(Extracted records)

<<<<

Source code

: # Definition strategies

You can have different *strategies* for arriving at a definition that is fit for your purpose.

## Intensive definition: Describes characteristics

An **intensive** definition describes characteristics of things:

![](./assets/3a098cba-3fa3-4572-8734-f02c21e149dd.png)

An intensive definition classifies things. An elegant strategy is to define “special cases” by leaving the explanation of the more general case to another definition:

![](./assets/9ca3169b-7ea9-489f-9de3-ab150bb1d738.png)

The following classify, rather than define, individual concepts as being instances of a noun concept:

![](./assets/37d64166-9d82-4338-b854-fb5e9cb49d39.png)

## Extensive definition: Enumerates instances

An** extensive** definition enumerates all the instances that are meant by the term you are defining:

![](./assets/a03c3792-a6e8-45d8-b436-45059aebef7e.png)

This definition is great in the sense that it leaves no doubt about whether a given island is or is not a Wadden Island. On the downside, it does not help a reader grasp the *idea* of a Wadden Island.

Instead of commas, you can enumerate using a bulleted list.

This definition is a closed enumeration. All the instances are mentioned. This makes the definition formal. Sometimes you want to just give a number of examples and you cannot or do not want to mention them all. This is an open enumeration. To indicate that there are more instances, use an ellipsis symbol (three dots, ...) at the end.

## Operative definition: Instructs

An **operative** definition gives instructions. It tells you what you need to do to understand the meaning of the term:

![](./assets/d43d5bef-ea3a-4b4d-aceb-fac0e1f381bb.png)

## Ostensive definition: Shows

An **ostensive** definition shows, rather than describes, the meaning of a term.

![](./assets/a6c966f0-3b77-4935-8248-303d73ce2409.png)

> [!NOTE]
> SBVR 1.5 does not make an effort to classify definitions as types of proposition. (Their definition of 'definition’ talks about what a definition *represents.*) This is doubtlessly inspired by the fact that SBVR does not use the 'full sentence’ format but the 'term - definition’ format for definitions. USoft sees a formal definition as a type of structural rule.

>>>>
<<<<

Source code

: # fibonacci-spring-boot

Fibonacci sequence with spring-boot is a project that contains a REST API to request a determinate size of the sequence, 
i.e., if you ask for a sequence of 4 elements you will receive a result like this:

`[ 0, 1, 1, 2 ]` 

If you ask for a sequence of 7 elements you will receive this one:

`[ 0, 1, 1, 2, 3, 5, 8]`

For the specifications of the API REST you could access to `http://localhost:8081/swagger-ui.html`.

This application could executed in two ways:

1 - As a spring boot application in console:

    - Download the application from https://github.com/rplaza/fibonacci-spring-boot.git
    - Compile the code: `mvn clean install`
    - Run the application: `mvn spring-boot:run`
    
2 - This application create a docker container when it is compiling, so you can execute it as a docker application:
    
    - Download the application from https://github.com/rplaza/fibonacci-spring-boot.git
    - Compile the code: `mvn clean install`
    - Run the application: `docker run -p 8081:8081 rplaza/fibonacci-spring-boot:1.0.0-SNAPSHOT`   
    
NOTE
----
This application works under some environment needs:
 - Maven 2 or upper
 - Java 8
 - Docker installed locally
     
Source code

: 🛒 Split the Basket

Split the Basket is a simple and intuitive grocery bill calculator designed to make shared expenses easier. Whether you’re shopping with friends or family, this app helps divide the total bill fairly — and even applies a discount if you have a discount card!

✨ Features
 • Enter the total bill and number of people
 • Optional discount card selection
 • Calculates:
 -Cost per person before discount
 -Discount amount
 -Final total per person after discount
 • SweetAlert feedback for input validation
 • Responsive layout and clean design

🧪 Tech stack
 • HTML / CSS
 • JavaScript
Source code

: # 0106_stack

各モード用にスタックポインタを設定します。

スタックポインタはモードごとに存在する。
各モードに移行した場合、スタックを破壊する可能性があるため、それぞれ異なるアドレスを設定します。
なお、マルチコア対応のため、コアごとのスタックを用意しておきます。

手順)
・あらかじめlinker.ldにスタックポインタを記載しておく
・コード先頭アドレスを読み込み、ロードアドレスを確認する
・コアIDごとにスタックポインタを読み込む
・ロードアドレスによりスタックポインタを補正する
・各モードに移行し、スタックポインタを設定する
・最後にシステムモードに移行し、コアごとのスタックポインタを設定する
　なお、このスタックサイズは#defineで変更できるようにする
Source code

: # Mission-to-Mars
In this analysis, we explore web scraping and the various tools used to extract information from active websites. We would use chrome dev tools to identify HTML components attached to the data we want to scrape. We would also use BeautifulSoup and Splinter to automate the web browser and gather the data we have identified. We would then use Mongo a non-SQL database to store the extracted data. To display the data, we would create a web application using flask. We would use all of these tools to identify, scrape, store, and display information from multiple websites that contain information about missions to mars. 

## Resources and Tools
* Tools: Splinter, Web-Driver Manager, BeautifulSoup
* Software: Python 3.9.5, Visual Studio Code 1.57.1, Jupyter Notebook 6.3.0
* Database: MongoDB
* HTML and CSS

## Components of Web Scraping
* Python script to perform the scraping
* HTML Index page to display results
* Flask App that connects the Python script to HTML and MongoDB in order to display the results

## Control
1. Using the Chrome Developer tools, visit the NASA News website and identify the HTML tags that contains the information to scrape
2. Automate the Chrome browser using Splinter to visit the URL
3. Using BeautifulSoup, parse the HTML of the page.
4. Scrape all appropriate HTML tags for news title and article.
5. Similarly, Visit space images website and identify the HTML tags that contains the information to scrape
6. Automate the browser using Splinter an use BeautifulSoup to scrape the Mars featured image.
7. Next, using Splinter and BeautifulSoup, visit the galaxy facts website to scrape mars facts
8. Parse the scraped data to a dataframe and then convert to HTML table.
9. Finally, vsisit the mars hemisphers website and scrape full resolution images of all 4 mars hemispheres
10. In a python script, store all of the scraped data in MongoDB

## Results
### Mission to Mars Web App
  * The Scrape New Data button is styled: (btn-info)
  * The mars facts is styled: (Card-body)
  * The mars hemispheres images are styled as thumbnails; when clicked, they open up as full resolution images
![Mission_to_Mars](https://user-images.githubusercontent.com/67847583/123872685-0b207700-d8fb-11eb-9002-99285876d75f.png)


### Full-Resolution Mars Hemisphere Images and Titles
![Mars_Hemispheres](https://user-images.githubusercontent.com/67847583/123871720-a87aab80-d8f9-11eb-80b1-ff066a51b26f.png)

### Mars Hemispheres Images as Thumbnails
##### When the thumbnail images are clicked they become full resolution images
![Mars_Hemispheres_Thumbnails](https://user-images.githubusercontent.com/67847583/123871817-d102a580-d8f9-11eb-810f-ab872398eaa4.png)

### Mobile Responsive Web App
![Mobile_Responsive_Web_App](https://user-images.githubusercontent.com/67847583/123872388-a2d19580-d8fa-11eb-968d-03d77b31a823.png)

>>>>

## Problem requirements
Extract all lines of the records above that include "could".

## Exercise solution
For the specifications of the API REST you could access to `http://localhost:8081/swagger-ui.html`.
This application could executed in two ways:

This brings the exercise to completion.